L2-regularized pairwise and three-way regression models and L1-regularized three-way model were fit with regularization parameters chosen by 10-fold cross-validation. Predictive power (out-of-sample R2) is plotted as a function of the proportion of in-sample genotypes assigned as the training data. Error bars indicate one standard error around the mean, n = 3.
Fig. 4
Fig. 4. Model performance for the GB1 combinatorial mutagenesis data set. Additive models were fit using ordinary least squares.
Pairwise and three-way interaction models were fit using regularized regression with regularization parameters chosen by tenfold cross-validation (see “Methods”). Points are color-coded to represent the proportion of the data randomly assigned as training. Error bars indicate one standard error around the mean. n = 3. a Predictive power (out-of-sample R2) as a function of the proportion of in-sample genotypes. b Mean-squared epistasis coefficients between random pairs of mutations connecting out-of-sample genotypes as a function of the proportion of in-sample genotypes. c Behavior across all of sequence space (both in-sample and out-of-sample) of the five models assessed using R2 between the fitted model and the complete data set (total R2) and average local epistasis (ϵ2¯). Each model is represented by a curve with points corresponding to increasing proportion of the total data set assigned as training data. Note that the additive model appears at the lower left part of the plot as its total R2 quickly stabilizes and its ϵ2¯ is zero by definition. d The number of local maxima of the reconstructed landscapes at different training data sizes. e Model optimism assessed by plotting in-sample R2 vs. out-of-sample R2.
Fig. 5
Fig. 5. Visualization of the GB1 landscape reconstructed using minimum epistasis interpolation and the local nonepistatic smoother.
Genotypes are plotted using the dimensionality reduction technique from ref. (see “Methods”). Points are genotypes, colored according to their smoothed binding phenotype, and two genotypes are connected by an edge if they differ by a single amino acid substitution. Local fitness peaks are highlighted by black circles. The x- and y-axis are, respectively, the first and second diffusion coordinate and have units of square-root expected neutral substitutions per site. Three high-fitness regions are characterized by their distinct sequence composition (sequence logos, see Supplementary Fig. 5b for numerical values). The scatter plots show the fit of an additive model to the unsmoothed binding values within each of the three high-binding regions.

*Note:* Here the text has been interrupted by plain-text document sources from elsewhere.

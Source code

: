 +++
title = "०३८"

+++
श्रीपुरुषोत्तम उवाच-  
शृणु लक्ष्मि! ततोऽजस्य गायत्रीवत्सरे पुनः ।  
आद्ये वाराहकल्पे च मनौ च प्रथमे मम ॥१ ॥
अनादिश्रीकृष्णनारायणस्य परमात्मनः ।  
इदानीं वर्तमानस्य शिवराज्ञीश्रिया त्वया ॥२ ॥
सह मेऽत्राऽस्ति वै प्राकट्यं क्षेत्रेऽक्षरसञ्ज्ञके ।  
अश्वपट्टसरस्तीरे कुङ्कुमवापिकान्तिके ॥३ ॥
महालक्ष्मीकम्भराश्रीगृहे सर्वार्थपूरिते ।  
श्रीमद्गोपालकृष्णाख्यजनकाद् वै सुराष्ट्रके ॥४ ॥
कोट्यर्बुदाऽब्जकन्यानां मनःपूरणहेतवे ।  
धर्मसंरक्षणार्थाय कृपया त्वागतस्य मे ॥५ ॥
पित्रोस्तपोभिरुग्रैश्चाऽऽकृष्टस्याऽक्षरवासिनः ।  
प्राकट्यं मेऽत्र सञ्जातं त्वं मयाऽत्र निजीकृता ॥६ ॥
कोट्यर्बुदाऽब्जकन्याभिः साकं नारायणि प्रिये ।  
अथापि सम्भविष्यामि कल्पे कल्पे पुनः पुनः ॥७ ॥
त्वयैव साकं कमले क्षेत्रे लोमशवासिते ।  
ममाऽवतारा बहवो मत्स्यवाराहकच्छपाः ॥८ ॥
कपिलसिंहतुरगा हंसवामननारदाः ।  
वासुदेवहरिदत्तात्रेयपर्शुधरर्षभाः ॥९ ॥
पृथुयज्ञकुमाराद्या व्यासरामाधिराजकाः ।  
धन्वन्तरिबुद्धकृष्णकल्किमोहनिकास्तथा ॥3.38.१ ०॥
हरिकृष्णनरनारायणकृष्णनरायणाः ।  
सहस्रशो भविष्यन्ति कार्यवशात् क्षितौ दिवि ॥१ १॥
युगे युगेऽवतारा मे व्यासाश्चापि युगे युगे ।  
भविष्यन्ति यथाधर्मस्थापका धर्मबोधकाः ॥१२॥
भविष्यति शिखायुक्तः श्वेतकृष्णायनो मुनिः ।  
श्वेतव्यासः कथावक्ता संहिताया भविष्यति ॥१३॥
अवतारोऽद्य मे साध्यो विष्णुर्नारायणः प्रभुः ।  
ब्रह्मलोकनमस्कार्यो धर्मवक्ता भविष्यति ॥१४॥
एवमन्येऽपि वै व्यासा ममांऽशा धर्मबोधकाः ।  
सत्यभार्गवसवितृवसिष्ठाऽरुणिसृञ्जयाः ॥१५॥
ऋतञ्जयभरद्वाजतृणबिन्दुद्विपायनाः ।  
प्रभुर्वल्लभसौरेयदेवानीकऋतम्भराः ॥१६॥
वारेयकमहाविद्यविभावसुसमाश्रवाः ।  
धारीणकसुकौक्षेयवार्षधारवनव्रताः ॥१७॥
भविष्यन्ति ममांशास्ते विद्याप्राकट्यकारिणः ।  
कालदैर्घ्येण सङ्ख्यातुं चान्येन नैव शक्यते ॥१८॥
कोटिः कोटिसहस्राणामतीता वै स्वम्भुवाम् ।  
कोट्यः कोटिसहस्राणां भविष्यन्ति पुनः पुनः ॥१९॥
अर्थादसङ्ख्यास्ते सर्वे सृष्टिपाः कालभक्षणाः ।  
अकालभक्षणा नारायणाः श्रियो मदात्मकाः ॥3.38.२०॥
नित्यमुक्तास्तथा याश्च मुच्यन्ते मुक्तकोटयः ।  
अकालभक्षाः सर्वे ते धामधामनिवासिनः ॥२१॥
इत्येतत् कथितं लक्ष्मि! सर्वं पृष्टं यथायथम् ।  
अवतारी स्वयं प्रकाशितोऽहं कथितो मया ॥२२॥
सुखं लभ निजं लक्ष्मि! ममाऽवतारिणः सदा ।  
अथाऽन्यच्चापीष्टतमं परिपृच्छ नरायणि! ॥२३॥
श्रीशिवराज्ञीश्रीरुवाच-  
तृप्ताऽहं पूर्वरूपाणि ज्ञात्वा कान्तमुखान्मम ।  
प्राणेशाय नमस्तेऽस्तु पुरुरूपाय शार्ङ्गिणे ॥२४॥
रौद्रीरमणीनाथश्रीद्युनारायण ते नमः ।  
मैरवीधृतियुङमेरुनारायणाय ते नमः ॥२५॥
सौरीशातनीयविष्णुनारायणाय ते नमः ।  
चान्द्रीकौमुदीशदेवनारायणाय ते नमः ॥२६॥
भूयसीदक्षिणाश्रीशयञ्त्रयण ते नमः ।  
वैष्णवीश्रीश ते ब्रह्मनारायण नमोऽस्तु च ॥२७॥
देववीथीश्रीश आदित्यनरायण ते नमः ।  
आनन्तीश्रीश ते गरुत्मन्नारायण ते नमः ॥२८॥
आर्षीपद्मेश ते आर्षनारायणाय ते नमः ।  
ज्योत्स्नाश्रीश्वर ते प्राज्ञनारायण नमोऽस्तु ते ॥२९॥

These scatter plots indicate that, despite the complex pattern of epistasis in the landscape as a whole, the sequence–function relationship is approximately additive within each individual high-binding region.
Fig. 6
Fig. 6. Model comparison using protein-binding microarray data from 1121 transcription factors.
For each TF, 80% of sequences were randomly assigned as training data. L2-regularized pairwise regression, L2-regularized three-way regression, and L1-regularized three-way regression were fit with regularization parameter chosen by cross-validation. For each TF, we calculate the out-of-sample R2 and false discovery rate (FDR) defined as the frequency that an out-of-sample genotype predicted to be above the 95th percentile of the data were in fact below the 95th percentile. ac Histograms of the ratios of R2 of the regression models and minimum epistasis interpolation. df Histograms of the ratios of the false discovery rate of the regression models and minimum epistasis interpolation.